The impact REITs have had on the American real estate market has grown on an exponential scale and the US quoted property sector is now worth over $355bn, equivalent to 2.2 per cent of the US stock market capitalisation.
A REIT is a company that owns and operates income producing real estate, which can be commercial or residential. At least 90 per cent of this income is distributed to shareholders by way of dividends and in return the company is exempt from corporation tax.
REITs are designed to securitise the income from rented property assets in a tax efficient way and to ensure that the return from investing in a property company is more aligned with direct property investment.
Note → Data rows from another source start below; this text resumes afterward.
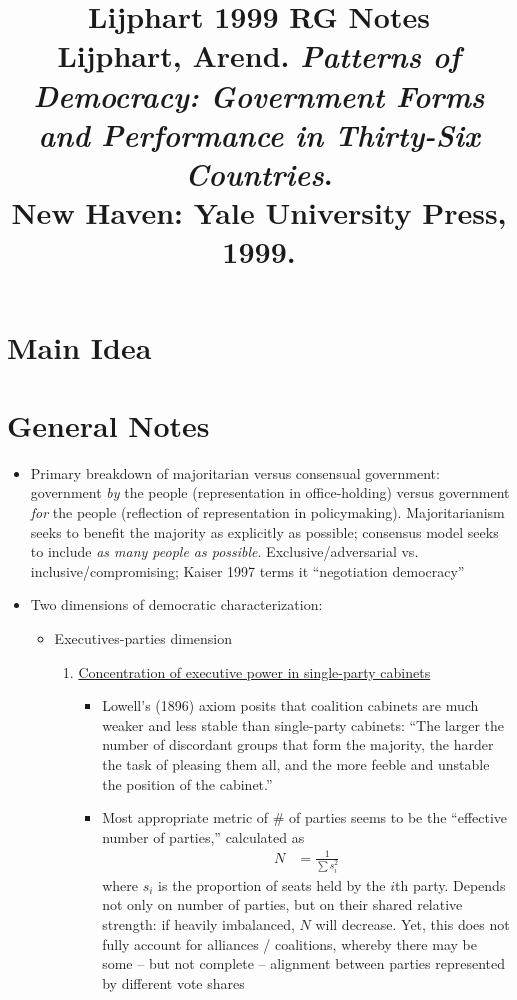 \documentclass[12pt]{article}
\title{\textbf{Lijphart 1999 RG Notes}\\
\large Lijphart, Arend. \textit{Patterns of Democracy: Government Forms and Performance in Thirty-Six Countries}.\\
New Haven: Yale University Press, 1999.}
\author{}
\date{}
\begin{document}
\maketitle

\section{Main Idea}



\section{General Notes}

\begin{itemize}[leftmargin=*, itemsep=4pt]
    \item Primary breakdown of majoritarian versus consensual government: government \emph{by} the people (representation in office-holding) versus government \emph{for} the people (reflection of representation in policymaking). Majoritarianism seeks to benefit the majority as explicitly as possible; consensus model seeks to include \emph{as many people as possible}. Exclusive/adversarial vs. inclusive/compromising; Kaiser 1997 terms it ``negotiation democracy''
    \item Two dimensions of democratic characterization:
    \begin{itemize}
        \item Executives-parties dimension
        \begin{enumerate}
            \item \underline{Concentration of executive power in single-party cabinets}
            \begin{itemize}
                \item Lowell's (1896) axiom posits that coalition cabinets are much weaker and less stable than single-party cabinets: ``The larger the number of discordant groups that form the majority, the harder the task of pleasing them all, and the more feeble and unstable the position of the cabinet.''
                \item Most appropriate metric of \# of parties seems to be the ``effective number of parties,'' calculated as 
                \begin{align*}
                    N &= \frac{1}{\sum s_i^2}
                \end{align*}
                where $s_i$ is the proportion of seats held by the $i$th party. Depends not only on number of parties, but on their shared relative strength: if heavily imbalanced, $N$ will decrease. Yet, this does not fully account for alliances / coalitions, whereby there may be some -- but not complete -- alignment between parties represented by different vote shares

\end{itemize}
\end{enumerate}
\end{itemize}
\end{itemize}
\end{document}
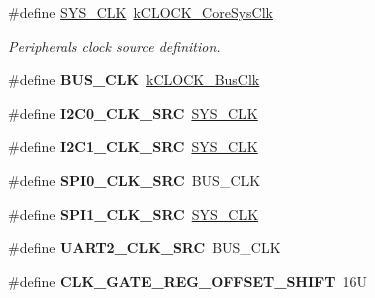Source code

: \begin{DoxyCompactItemize}
\#define \mbox{\hyperlink{group__clock_gab3a7892b9f9fbb5c3fc2cbdbceb10017}{S\+Y\+S\+\_\+\+C\+LK}}~\mbox{\hyperlink{group__clock_gga10eb499a97d1bd20020841220bb5de74a1de4a40f5399eb025d5faefda7491918}{k\+C\+L\+O\+C\+K\+\_\+\+Core\+Sys\+Clk}}
\begin{DoxyCompactList}\small\item\em Peripherals clock source definition. \end{DoxyCompactList}\item 
\mbox{\label{group__clock_ga9af5ea037cd73739ffb3f55f7dc54bfb}} 
\#define {\bfseries B\+U\+S\+\_\+\+C\+LK}~\mbox{\hyperlink{group__clock_gga10eb499a97d1bd20020841220bb5de74a5d1ee238337b6aa2486a42feabdd5133}{k\+C\+L\+O\+C\+K\+\_\+\+Bus\+Clk}}
\item 
\mbox{\label{group__clock_gaaa74e814196658bc8204825c46d906a0}} 
\#define {\bfseries I2\+C0\+\_\+\+C\+L\+K\+\_\+\+S\+RC}~\mbox{\hyperlink{group__clock_gab3a7892b9f9fbb5c3fc2cbdbceb10017}{S\+Y\+S\+\_\+\+C\+LK}}
\item 
\mbox{\label{group__clock_gab5d520b62b19008b7c26739d65cc43ff}} 
\#define {\bfseries I2\+C1\+\_\+\+C\+L\+K\+\_\+\+S\+RC}~\mbox{\hyperlink{group__clock_gab3a7892b9f9fbb5c3fc2cbdbceb10017}{S\+Y\+S\+\_\+\+C\+LK}}
\item 
\mbox{\label{group__clock_gaf5de280813a7420b908c4bacfdc55e50}} 
\#define {\bfseries S\+P\+I0\+\_\+\+C\+L\+K\+\_\+\+S\+RC}~B\+U\+S\+\_\+\+C\+LK
\item 
\mbox{\label{group__clock_gae3b89023fcca6f02502ff9f7f71b0481}} 
\#define {\bfseries S\+P\+I1\+\_\+\+C\+L\+K\+\_\+\+S\+RC}~\mbox{\hyperlink{group__clock_gab3a7892b9f9fbb5c3fc2cbdbceb10017}{S\+Y\+S\+\_\+\+C\+LK}}
\item 
\mbox{\label{group__clock_gad7256719ac13cc68aa8214817e5efd86}} 
\#define {\bfseries U\+A\+R\+T2\+\_\+\+C\+L\+K\+\_\+\+S\+RC}~B\+U\+S\+\_\+\+C\+LK
\item 
\mbox{\label{group__clock_ga652701d3273c1a73ba30aa5a0ed6358a}} 
\#define {\bfseries C\+L\+K\+\_\+\+G\+A\+T\+E\+\_\+\+R\+E\+G\+\_\+\+O\+F\+F\+S\+E\+T\+\_\+\+S\+H\+I\+FT}~16U
\item 
\mbox{\label{group__clock_ga624081745b0bd1f5c3ec31b542a32aae}} 

\end{DoxyCompactItemize}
This is done by removing the requirement for companies to pay corporation tax, thereby taking away “double taxation” at both the corporate level and the investor level.
The arrival of REITs in the UK makes commercial property investment more accessible, transparent and liquid given the ease in which to trade shares on the stock market.
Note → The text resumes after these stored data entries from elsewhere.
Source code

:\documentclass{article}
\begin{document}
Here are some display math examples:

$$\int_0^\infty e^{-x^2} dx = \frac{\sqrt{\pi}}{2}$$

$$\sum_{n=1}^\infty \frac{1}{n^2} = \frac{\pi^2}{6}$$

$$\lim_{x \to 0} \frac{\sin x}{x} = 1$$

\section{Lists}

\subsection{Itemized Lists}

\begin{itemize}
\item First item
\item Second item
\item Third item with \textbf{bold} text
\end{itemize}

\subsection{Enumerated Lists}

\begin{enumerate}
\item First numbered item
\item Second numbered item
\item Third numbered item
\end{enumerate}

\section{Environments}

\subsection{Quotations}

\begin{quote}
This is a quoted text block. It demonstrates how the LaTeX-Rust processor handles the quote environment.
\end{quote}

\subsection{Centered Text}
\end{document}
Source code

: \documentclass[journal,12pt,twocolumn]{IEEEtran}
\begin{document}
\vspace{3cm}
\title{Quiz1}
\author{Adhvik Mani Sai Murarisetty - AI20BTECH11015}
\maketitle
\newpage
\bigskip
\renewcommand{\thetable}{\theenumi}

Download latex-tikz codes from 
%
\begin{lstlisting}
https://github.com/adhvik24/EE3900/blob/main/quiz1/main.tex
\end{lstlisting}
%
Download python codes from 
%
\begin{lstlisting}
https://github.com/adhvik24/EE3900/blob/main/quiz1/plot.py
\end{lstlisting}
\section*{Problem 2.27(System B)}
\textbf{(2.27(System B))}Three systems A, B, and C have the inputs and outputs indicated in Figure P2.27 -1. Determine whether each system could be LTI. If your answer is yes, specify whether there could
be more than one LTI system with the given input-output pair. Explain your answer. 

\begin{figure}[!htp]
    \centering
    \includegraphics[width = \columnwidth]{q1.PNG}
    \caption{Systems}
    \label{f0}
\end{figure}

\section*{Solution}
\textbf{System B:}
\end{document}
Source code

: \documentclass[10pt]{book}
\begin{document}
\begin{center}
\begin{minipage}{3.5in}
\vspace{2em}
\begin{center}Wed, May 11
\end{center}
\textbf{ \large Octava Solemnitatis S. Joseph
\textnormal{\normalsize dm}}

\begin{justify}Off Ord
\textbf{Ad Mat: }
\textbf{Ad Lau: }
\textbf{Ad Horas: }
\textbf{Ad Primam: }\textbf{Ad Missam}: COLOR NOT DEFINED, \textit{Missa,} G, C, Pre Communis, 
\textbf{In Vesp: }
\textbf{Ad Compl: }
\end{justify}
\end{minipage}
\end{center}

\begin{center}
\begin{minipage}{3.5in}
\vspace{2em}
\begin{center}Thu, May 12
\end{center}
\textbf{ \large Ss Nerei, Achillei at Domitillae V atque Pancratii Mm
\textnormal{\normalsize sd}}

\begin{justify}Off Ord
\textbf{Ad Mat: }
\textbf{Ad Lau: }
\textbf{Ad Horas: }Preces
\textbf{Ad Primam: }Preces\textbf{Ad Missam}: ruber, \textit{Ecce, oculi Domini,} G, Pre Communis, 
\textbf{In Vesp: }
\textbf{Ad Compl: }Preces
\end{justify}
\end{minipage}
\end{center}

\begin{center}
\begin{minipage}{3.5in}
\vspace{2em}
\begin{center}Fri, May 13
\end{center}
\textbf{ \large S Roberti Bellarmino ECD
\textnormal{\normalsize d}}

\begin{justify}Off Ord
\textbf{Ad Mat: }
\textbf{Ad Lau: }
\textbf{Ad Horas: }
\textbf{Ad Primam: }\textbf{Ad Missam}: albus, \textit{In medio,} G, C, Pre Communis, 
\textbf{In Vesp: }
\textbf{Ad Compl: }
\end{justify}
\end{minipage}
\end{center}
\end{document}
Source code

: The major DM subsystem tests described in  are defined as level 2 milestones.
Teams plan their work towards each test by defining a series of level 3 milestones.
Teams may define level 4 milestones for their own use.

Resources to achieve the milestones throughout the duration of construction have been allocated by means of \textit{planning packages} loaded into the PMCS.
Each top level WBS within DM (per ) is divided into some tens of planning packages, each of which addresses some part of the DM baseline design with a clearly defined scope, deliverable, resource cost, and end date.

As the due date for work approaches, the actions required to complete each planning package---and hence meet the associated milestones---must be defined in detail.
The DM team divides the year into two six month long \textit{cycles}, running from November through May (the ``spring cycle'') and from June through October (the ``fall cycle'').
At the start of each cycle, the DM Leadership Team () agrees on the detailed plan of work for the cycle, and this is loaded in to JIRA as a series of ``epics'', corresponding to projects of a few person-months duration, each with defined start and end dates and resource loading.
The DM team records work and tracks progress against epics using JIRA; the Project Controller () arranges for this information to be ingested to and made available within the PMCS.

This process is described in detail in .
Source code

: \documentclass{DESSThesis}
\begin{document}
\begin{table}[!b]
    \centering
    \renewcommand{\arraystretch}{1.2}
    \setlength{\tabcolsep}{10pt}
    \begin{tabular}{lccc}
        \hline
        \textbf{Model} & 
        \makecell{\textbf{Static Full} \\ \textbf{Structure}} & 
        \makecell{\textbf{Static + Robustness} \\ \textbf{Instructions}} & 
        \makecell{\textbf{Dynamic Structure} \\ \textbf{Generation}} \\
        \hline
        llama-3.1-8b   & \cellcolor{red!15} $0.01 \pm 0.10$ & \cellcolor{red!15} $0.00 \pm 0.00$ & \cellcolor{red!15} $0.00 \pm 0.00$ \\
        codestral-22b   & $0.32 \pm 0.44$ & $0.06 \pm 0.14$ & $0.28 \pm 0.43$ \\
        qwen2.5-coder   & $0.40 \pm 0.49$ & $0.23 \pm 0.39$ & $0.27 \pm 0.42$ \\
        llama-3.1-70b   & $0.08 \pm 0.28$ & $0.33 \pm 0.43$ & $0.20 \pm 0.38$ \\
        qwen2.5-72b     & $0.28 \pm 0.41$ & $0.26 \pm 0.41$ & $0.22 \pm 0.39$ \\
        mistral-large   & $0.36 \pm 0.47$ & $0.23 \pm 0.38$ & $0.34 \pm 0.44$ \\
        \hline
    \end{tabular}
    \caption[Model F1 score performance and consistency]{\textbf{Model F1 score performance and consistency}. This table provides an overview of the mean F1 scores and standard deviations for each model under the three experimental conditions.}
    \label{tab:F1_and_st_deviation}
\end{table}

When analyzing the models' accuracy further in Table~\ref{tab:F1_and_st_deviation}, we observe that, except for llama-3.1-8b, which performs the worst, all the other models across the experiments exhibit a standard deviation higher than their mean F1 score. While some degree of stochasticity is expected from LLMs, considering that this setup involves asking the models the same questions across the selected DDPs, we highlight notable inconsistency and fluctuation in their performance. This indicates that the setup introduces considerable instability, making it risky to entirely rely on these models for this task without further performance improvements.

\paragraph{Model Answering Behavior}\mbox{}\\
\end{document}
It will greatly expand the choices available to UK private investors. Previously direct investment in commercial property has only been available to large institutional investors given the nature and expense attached to commercial property as an asset class.
So what does this mean for the leisure industry? As REITs become more established in the UK companies will create more sector specialised REITs much like what has happened over in the US.
Specialist Leisure REITs will provide expertise in that particular field appealing to private investors willing to invest money into that particular sector. The REIT sector can also help to improve capital allocation, liquidity and thereby, create value for both investors and occupiers.
The leisure market is still seen as a relatively young market in the property industry. As REITs develop they will give the private investor the exposure to invest into specific asset / sector classes and this can only have positive effects for the leisure market in general.
So in the future will we see specific cinema REITs, hotel REITs and leisure park REITs? The answer is: quite likely.